The same lift x7 in a three stage system similar to the one shown here

http://www.scribd.com/doc/30943696/ETDHLRLV

Only 7.751x larger in all dimensions and 59.5x heavier!

By doubling the number of combustors at every position, we have 36
doublets to obtain the same 72 combustors as pairs of combustors
around a ring that's only 99 ft in diameter. This lifts an external
tank looking hydrogen oxygen tank pair that's 108 ft in diameter and
600 ft tall - massing 100,000,000 lbs - with 144,000,000 lbf engine
beneath it. A single SSTO lifts 7,500,000 lbs into orbit. Seven of
these large elements lift 91,600,000 lbs into orbit!

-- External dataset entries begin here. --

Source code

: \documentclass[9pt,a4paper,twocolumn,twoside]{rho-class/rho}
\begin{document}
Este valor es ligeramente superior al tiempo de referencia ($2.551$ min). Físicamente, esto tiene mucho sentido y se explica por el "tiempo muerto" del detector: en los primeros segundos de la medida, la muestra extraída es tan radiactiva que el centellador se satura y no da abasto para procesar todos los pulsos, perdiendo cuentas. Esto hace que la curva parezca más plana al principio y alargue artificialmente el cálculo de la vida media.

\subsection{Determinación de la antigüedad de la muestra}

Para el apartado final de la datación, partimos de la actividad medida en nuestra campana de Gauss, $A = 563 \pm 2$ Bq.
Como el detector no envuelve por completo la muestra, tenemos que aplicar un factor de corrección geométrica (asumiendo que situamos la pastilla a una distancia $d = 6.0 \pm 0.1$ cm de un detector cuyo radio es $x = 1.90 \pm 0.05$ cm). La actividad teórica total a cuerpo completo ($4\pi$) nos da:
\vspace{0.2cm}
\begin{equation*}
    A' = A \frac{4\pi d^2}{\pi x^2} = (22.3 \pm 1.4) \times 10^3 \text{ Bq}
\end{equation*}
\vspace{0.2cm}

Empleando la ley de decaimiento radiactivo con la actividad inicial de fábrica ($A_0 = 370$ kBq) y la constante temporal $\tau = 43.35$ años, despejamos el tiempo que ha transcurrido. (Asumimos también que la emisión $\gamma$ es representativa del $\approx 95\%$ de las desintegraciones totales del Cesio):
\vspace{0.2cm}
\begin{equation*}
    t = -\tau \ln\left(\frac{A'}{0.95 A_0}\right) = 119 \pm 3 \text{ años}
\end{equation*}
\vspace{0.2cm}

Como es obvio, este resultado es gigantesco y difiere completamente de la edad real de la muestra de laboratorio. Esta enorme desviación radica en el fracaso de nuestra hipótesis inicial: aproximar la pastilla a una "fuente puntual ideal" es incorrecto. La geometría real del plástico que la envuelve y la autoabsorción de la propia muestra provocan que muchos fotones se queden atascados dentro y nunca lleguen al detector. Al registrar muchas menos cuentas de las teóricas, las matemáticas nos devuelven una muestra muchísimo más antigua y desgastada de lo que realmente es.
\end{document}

Applied to power satellites this larger system allows a 25 mile
diameter collector to be launched capable of producing 595,000 MW of
power at GEO beaming power from a 3,300 ft diameter emitter to mobile
users on the ground. The Rayleigh Criterion means larger optics on
orbit allow smaller optics on Earth.

Alternatively a satellite pair can be launched consisting of emitter
hardware only that's 2.3 miles across and when one is operating at GEO
and the other operating 2.2 million miles from the Sun beaming energy
to the first one - the pair produces for nearly the same cost as the
concentrator based system over 14,000,000 MW of laser energy -
reducing energy costs further.

Only two pairs of satellites this size are enough to supply all our
energy needs today.

One of these operating a laser light sail can generate 22,000 lbf of
thrust from an efficient mirror! Lifting a 66,000 lb payload at 1/3
gee for 1 year gets it up to 1/3 light speed. Applying the same light
to light sails in the asteroid belt retrieves 170,000 tons per year
without any expenditure of propellant.

A similar satellite orbiting a target star slows the same payload in 1
year and reorganizes that star system at the same rate.

A sail 2200 square feet produces 'lift' of 10 lbs per square foot is
large enough to provide the thrust needed for the missions just
described. Light intensity is 6,360 MW per square foot. A light sail
that is 99.999999% reflective (which have been built) absorbs only 64
Watts per square foot. Radiating this across both sides of the film
32 Watts/sq ft is radiated away in vacuum - which raises the
temperature to a little less than the boiling point of water!

One satellite retrieves 170,000 tons per year from the asteroids.
One satellite dispatches 11 tons per year to nearby stars.